*** SOURCE DATA Section Begins ***
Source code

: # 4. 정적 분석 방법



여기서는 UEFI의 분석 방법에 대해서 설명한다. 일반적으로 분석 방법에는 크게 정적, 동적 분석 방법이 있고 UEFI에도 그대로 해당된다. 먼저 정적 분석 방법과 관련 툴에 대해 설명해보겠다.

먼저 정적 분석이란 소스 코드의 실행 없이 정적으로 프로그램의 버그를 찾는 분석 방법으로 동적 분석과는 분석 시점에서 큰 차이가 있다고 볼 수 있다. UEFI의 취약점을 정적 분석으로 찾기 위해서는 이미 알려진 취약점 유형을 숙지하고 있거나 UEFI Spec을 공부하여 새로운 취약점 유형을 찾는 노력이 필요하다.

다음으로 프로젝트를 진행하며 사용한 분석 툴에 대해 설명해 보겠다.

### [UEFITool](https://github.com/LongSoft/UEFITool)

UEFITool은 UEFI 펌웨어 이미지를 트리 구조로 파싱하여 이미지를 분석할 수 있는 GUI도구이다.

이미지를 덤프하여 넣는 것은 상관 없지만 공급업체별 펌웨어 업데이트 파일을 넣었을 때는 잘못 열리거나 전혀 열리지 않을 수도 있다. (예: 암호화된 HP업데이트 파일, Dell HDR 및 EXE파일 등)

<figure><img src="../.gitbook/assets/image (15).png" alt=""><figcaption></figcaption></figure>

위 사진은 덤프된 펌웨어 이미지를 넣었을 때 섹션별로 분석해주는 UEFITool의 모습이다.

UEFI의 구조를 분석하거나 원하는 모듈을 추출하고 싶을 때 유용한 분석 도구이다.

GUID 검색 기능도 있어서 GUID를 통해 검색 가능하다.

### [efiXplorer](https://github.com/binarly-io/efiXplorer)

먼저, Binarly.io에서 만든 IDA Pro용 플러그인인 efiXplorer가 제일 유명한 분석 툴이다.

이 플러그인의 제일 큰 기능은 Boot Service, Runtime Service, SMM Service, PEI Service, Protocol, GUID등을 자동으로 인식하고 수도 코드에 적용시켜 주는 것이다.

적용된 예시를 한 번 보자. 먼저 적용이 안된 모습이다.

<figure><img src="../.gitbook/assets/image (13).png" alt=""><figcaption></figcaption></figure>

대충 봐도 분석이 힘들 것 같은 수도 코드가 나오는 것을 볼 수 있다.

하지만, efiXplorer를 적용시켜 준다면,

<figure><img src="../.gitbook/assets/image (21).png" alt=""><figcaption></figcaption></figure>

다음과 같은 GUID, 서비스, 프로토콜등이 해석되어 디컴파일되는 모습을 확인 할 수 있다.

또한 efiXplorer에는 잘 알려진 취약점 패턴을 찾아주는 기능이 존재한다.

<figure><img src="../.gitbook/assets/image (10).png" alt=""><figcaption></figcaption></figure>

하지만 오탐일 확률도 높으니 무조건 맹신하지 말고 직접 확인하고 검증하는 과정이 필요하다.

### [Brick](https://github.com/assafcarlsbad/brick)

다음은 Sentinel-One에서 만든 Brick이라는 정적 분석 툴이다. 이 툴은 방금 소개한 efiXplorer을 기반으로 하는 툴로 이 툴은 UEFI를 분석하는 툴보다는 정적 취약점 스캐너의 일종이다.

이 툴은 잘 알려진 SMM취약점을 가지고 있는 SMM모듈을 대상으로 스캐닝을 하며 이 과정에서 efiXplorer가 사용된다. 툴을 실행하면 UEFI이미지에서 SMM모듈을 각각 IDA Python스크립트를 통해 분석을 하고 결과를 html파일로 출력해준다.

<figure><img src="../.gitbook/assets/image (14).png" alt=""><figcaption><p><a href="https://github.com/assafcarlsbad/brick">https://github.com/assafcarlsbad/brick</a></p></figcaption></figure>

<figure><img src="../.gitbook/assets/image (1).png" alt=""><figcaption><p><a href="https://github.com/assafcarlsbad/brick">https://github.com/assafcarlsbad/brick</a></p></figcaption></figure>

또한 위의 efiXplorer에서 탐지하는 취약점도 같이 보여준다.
*** SOURCE DATA Section Ends ***
* [THE TASK]: For this task, copy every line of the material in which "efiXplorer가" appears.

* [WRITTEN SOLUTION]:
먼저, Binarly.io에서 만든 IDA Pro용 플러그인인 efiXplorer가 제일 유명한 분석 툴이다.
이 툴은 잘 알려진 SMM취약점을 가지고 있는 SMM모듈을 대상으로 스캐닝을 하며 이 과정에서 efiXplorer가 사용된다. 툴을 실행하면 UEFI이미지에서 SMM모듈을 각각 IDA Python스크립트를 통해 분석을 하고 결과를 html파일로 출력해준다.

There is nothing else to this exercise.